**Work task**.
Please retype the records below exactly, omitting any images.

(Plain-text document sources)

************

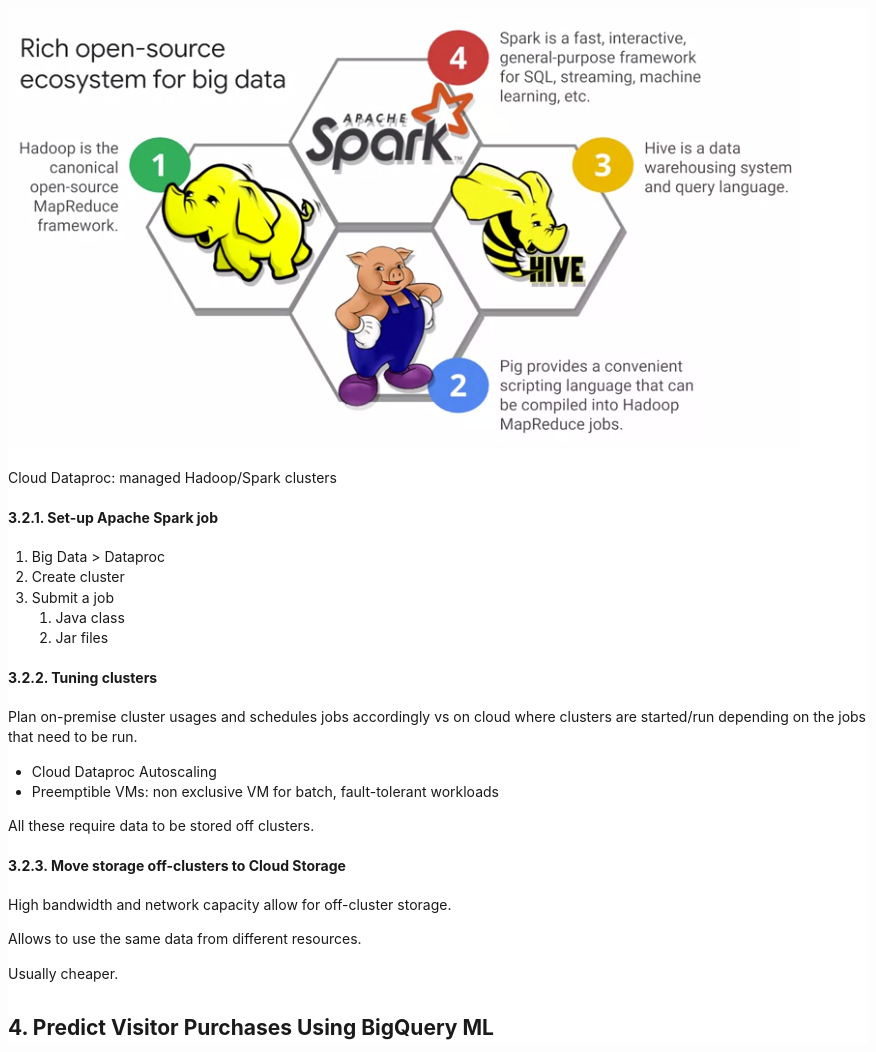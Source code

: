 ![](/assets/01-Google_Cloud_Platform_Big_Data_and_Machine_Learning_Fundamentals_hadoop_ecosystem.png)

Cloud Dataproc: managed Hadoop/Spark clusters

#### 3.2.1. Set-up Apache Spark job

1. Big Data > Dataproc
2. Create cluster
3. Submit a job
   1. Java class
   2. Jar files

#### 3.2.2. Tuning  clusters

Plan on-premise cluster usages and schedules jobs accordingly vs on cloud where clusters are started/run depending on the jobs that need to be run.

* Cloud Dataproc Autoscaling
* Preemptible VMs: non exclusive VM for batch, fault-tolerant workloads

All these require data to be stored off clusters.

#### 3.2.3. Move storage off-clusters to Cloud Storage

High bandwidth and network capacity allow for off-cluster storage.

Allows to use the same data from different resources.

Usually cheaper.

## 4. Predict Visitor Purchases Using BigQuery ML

************

**Solution to the exercise**.
Source code

: ![](/assets/01-Google_Cloud_Platform_Big_Data_and_Machine_Learning_Fundamentals_hadoop_ecosystem.png)

Cloud Dataproc: managed Hadoop/Spark clusters

#### 3.2.1. Set-up Apache Spark job

1. Big Data > Dataproc
2. Create cluster
3. Submit a job
   1. Java class
   2. Jar files

#### 3.2.2. Tuning  clusters

Plan on-premise cluster usages and schedules jobs accordingly vs on cloud where clusters are started/run depending on the jobs that need to be run.

* Cloud Dataproc Autoscaling
* Preemptible VMs: non exclusive VM for batch, fault-tolerant workloads

All these require data to be stored off clusters.

#### 3.2.3. Move storage off-clusters to Cloud Storage

High bandwidth and network capacity allow for off-cluster storage.

Allows to use the same data from different resources.

Usually cheaper.

## 4. Predict Visitor Purchases Using BigQuery ML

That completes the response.